R&B singer Ciara released her own remix of the song on June 2, 2010. Rappers 2 Chainz, Young Jeezy and Pusha T released a version of the song titled "Hard in the Kitchen" on February 11, 2011. Several rappers released freestyles over the production, including Rick Ross, Vado, Lil Flip, Haystak, Young Jeezy, Tyga, Lil Chuckee, Curren$y, Jay Rock, Crooked I, Joell Ortiz, Meek Mill, Slim Thug and Scrim from $uicideboy$.

German hip hop group Zugezogen Maskulin released a version titled "Undercut, Tumblrblog". British rapper Giggs also made his own version.

There is also a remix performed by drummer Travis Barker. Canadian jazz/instrumental hip hop band, BadBadNotGood did an arrangement of the song.

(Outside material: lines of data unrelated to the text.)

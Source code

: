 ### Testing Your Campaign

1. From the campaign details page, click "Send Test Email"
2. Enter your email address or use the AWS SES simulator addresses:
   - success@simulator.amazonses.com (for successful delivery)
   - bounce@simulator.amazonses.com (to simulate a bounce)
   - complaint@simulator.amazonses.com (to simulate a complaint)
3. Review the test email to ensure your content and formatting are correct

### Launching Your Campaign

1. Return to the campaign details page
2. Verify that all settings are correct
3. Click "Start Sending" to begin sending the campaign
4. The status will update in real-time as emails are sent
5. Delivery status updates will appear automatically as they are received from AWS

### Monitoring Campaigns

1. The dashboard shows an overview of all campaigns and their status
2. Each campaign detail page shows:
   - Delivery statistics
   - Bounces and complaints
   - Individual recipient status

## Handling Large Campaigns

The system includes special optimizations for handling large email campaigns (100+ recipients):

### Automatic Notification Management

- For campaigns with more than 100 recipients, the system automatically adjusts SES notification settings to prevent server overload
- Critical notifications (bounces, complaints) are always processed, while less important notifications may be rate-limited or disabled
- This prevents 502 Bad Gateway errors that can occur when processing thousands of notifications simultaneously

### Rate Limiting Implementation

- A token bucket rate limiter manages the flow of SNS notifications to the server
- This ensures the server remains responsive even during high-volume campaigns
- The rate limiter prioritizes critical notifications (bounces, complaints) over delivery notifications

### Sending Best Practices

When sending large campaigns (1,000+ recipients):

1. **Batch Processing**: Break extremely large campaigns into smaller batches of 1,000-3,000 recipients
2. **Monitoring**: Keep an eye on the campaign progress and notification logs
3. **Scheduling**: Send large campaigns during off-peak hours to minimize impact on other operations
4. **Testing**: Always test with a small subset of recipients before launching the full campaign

Metalcore band Of Mice & Men included samples of the track in the Warped Tour remix of their single "OG Loko".

Parodies 
A popular video parody of "Hard in da Paint" was posted on YouTube, with Barack Obama (played by comedian James Davis) as the subject of the song. The "Baracka Flacka Flames: Head of the State" video has gained over 13 million views as of 2016.

A remix by The Hood Internet which contains Waka Flocka's lyrics over a Flock of Seagulls, called "Waka Flocka Seagulls" has also been made.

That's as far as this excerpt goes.